## DATASET RECORDS:
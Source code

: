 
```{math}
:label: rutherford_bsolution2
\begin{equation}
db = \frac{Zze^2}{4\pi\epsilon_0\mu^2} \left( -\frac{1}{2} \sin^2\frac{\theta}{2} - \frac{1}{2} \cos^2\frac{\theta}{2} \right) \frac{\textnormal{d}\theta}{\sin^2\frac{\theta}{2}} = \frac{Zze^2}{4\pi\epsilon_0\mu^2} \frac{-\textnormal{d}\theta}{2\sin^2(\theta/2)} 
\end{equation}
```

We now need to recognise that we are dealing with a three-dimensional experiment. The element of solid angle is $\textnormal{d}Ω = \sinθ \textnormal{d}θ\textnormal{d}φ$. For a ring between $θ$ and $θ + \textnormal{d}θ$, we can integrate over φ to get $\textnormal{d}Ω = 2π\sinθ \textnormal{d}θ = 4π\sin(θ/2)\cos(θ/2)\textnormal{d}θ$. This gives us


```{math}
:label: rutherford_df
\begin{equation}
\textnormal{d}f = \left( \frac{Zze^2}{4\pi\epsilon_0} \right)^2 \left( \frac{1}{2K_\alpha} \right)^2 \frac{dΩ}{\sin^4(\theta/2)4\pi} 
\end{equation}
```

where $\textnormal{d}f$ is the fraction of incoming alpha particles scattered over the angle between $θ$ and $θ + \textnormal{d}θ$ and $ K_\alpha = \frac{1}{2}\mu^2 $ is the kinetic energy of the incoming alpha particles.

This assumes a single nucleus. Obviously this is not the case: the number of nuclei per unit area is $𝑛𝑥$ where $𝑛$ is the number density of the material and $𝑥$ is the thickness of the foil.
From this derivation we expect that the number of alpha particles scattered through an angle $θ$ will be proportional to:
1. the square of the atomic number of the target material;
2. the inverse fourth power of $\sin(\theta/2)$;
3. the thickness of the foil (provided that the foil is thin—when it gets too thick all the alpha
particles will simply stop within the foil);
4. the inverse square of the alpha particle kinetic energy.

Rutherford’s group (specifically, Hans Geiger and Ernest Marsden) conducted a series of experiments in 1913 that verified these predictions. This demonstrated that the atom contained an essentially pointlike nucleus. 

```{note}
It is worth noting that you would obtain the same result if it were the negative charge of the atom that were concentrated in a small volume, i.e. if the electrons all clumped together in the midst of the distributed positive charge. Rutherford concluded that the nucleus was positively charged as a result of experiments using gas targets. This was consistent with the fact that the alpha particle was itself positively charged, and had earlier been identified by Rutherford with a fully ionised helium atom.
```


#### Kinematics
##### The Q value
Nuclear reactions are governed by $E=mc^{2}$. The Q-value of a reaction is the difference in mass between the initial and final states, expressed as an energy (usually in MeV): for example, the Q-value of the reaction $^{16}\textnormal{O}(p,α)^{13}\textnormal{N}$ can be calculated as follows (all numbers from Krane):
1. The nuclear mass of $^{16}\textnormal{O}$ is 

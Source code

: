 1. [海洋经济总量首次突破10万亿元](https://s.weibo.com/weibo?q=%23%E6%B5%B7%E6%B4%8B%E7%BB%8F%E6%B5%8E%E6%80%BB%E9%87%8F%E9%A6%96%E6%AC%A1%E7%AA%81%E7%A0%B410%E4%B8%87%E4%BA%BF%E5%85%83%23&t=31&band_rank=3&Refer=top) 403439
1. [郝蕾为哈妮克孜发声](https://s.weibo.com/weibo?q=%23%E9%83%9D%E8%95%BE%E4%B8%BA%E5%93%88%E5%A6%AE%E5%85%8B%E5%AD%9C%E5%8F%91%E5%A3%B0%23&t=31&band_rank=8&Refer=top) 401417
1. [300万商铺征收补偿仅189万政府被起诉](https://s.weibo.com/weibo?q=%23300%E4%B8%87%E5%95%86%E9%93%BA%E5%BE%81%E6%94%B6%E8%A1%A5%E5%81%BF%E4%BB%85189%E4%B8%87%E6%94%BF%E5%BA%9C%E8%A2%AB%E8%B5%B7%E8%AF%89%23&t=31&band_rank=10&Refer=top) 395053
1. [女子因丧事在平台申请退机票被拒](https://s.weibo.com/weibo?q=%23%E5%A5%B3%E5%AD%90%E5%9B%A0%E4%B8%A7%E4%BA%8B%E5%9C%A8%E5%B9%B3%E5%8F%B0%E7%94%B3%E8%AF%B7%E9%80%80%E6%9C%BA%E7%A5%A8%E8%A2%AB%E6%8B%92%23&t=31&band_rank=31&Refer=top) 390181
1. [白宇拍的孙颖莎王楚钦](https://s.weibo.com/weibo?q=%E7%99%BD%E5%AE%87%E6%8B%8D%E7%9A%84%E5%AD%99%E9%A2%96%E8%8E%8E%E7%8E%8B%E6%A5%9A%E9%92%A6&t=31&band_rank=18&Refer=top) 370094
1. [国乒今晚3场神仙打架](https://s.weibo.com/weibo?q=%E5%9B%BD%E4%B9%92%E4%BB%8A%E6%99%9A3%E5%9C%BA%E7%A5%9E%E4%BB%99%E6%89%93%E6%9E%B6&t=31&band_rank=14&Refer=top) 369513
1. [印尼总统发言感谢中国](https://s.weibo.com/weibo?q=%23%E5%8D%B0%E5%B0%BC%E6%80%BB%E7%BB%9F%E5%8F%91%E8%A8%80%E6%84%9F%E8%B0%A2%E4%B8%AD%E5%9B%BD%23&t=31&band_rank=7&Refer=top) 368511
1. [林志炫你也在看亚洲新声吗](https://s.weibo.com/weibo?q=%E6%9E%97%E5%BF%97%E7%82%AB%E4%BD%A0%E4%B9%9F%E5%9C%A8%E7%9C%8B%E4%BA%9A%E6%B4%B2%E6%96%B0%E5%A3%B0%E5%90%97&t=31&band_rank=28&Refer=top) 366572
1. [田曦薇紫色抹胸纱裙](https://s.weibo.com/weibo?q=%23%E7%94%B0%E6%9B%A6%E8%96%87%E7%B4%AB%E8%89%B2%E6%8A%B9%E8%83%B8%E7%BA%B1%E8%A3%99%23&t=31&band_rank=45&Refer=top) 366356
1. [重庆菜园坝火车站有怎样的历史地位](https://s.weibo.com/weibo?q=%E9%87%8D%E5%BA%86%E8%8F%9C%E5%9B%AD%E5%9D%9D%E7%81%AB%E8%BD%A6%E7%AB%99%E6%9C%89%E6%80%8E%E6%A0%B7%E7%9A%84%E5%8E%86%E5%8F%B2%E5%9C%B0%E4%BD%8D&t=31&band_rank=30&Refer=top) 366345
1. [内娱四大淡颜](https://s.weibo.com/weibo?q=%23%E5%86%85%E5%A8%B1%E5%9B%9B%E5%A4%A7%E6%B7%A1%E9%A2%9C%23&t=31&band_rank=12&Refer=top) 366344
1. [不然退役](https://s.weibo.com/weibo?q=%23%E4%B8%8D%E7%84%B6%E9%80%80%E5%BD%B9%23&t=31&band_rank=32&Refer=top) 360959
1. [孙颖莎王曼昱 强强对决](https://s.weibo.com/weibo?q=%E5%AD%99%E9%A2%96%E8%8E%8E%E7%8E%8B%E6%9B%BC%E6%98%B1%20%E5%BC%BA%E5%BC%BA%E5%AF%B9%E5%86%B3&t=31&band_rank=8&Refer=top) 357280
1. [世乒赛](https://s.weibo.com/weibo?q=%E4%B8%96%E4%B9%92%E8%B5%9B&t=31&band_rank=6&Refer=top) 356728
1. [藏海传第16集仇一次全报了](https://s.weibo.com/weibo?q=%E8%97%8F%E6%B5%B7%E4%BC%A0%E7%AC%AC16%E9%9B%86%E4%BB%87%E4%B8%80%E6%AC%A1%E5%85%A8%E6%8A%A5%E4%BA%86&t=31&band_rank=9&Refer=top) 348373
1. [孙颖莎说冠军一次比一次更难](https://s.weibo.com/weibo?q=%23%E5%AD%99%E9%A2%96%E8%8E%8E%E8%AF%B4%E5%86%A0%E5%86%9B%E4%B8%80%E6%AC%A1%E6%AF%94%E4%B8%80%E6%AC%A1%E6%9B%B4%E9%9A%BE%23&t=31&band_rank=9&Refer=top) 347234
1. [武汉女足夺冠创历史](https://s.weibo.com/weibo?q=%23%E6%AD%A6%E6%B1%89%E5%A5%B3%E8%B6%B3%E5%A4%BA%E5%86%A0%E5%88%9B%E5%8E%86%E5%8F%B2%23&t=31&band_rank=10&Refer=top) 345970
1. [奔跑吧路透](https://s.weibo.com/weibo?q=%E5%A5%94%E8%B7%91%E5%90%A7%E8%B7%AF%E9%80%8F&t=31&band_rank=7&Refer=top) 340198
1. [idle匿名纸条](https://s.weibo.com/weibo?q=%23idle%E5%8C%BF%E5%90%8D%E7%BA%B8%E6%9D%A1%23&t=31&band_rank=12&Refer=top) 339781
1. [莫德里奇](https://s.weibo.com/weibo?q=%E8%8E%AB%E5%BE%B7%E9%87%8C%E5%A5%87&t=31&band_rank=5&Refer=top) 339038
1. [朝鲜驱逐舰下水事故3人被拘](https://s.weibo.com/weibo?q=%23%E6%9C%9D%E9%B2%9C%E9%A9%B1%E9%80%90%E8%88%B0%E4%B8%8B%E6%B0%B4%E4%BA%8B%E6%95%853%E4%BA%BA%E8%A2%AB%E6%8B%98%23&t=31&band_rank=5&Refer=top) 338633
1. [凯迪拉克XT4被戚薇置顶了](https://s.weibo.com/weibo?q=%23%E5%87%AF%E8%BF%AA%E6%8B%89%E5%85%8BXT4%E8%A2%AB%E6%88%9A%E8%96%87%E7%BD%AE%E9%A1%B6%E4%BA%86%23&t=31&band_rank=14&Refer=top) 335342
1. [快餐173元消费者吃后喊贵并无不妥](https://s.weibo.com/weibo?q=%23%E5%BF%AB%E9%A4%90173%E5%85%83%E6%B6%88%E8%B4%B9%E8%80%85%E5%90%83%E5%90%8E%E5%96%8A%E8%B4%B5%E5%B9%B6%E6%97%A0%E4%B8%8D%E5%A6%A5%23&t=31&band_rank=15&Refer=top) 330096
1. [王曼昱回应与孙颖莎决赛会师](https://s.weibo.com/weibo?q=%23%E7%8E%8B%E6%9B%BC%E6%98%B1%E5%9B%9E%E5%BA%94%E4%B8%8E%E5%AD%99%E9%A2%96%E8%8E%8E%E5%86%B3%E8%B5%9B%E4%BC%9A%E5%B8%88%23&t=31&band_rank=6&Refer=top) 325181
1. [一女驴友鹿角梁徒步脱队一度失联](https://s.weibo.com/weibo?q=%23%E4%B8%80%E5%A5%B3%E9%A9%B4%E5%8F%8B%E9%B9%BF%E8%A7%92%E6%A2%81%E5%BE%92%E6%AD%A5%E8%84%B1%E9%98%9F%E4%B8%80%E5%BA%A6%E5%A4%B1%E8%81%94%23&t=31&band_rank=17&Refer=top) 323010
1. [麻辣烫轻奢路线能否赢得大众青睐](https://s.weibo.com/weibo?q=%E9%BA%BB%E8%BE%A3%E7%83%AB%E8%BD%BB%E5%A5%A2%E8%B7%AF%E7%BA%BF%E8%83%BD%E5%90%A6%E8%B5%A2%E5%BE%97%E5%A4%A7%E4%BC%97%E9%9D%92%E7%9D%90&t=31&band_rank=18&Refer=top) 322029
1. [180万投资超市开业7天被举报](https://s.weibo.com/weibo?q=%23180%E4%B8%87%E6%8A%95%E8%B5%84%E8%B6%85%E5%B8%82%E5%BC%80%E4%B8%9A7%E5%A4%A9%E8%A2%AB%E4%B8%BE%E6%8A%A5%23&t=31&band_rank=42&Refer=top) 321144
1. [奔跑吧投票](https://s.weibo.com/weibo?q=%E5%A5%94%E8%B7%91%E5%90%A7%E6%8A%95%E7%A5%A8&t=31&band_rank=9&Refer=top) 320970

## EXERCISE DETAILS:
Each line of the material above that contains the word "kinetic" counts once; report the total and nothing else.

## ANSWER BELOW:
2